* Try it: A stretch of the entries below is to be set down exactly, running from the line with "[ssl\_port](#input\_ssl\_port) | Secure" through the line with "<!-- END_TF_DOCS -->", both included, and no other line.

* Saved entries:

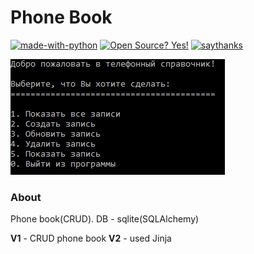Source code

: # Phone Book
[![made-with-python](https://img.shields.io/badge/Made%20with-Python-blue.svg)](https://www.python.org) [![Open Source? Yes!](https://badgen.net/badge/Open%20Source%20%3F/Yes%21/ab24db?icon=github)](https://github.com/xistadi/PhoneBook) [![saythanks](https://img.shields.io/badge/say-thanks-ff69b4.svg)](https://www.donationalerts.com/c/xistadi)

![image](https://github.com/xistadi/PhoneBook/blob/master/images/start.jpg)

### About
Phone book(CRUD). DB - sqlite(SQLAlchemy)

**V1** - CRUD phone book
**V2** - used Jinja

...

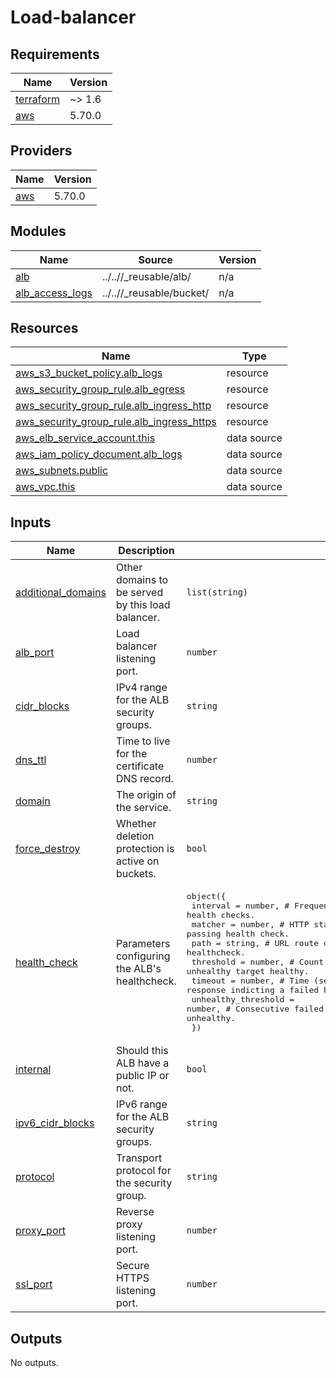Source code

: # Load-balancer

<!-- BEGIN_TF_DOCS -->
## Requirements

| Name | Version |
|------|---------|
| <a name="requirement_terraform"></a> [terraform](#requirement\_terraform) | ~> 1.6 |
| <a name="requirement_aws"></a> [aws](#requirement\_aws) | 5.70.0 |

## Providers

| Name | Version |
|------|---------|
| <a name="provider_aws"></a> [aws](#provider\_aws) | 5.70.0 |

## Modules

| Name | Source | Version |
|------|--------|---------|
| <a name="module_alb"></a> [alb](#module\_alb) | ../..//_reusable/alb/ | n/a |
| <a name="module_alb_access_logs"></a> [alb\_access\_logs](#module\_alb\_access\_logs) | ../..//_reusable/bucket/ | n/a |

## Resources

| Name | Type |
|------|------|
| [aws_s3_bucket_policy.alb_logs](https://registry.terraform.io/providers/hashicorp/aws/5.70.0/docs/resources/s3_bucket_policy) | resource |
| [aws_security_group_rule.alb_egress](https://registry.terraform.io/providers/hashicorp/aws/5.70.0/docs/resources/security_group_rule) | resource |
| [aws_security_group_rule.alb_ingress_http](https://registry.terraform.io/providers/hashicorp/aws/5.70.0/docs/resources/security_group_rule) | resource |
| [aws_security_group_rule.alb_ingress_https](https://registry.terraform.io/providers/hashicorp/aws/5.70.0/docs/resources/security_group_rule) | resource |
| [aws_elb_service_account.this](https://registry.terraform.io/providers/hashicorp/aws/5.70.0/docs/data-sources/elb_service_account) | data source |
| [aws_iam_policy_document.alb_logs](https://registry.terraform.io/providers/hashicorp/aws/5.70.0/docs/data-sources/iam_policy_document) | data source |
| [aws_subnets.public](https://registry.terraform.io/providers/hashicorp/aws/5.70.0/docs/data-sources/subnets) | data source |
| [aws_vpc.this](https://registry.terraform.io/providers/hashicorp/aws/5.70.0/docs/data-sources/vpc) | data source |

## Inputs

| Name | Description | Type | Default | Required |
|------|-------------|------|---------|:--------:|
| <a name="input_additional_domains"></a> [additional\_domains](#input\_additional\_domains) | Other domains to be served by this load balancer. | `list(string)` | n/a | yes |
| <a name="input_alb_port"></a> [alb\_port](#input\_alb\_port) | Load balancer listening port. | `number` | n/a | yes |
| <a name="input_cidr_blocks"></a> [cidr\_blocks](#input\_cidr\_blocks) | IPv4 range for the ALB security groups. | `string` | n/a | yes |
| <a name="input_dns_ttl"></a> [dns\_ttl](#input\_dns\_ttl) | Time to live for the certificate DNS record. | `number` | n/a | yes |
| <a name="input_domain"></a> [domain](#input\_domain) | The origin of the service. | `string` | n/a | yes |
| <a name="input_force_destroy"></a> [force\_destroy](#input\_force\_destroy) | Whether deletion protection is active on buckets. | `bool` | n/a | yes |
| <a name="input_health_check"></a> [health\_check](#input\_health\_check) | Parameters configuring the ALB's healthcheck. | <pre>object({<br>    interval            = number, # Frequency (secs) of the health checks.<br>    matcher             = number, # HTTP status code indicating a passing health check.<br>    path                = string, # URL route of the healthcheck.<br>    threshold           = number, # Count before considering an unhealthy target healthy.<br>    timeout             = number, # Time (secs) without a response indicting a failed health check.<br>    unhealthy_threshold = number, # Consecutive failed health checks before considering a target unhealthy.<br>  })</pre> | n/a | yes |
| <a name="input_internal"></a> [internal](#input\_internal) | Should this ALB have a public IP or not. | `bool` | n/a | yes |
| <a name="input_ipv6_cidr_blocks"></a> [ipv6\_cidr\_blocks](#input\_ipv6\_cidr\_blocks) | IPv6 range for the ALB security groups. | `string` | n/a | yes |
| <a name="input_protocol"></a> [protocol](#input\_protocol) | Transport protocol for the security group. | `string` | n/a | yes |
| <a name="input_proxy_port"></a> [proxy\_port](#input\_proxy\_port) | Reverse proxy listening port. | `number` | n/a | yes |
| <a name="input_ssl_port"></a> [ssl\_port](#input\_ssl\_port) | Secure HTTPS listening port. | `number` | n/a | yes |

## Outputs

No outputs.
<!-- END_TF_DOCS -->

* Solution to the problem:
| <a name="input_ssl_port"></a> [ssl\_port](#input\_ssl\_port) | Secure HTTPS listening port. | `number` | n/a | yes |

## Outputs

No outputs.
<!-- END_TF_DOCS -->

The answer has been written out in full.